#61 | Product Design and Premium Financing
Premium financing is a very simple idea – borrow money to buy life insurance. Doing so essentially allows the policyholder to trade premium payments for loan interest payments. The problem is that this simple story always comes along with baggage. The loan has to be fully collateralized, it eats into the death benefit payout and it has to be renewed in the future at uncertain rates (and sometimes the renewal itself is uncertain). These are inconvenient complications that can be somewhat handled by adjusting the policy design to have more early cash values and an increasing death benefit. The former reduces collateral requirements and the latter maintains a level death benefit net of the loan. Finding a policy that allows for both usually means choosing an accumulation product rather than a death benefit product. This is ironic because the point of a traditional premium financing sale is death benefit protection. Premium financing essentially requires the use of an inferior product in order to supposedly achieve superior results. If this strikes you as a bit strange, you’re not alone. Producers usually love the idea of premium financing until they actually look at the numbers and then they scratch their heads about why they would use it if the point is to provide efficient death benefit protection. Too often, the choice is between paying for a good product out-of-pocket or premium financing a bad one.

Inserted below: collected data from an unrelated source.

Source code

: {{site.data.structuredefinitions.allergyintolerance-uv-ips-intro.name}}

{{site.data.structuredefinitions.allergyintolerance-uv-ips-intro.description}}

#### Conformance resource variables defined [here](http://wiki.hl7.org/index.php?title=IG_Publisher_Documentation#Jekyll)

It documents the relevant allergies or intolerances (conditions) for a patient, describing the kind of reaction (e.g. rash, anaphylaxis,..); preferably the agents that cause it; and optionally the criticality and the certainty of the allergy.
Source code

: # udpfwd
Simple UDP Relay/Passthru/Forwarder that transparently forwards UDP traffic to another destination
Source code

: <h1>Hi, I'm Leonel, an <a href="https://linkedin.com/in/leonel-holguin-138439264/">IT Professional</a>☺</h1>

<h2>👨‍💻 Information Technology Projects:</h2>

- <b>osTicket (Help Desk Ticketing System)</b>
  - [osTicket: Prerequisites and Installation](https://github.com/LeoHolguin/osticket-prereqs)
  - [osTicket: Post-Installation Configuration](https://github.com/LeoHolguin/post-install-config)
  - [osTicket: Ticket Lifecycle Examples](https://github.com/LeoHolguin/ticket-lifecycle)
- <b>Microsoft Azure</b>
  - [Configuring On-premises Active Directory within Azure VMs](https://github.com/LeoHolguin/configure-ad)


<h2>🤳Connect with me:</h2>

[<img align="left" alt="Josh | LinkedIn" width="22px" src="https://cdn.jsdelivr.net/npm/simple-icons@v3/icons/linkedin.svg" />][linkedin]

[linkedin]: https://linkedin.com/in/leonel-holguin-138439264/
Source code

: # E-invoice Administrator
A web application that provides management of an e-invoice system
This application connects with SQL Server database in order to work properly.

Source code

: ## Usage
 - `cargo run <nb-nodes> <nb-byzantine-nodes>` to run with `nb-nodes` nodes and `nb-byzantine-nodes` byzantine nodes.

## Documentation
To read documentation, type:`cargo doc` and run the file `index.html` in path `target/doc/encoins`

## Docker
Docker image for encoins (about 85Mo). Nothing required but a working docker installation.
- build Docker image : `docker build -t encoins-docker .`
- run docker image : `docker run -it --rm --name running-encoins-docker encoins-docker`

So why can’t we premium finance a good product? Good products for death benefit protection usually don’t provide enough cash value to cover the collateral requirements. Collateral is more than just an inconvenience – it strikes to the central reason why anyone would use premium financing. The central idea behind financing is that the client can keep capital at work in high-return, illiquid investments while still securing life insurance coverage. But if that premium financing required collateral at 100% of the loan balance, which is equal to premiums paid, then what’s the point of financing? Few banks will take highly illiquid and volatile assets as collateral without a steep discount and most of those types of investments are already leveraged. If the client is highly liquid, then why not just pay out of pocket? Premium financing revolves around the idea of borrowing money without having to post collateral. The only way to do that is to overfund a high cash product. The only high cash products around are bad for death benefit protection – therein lies the problem.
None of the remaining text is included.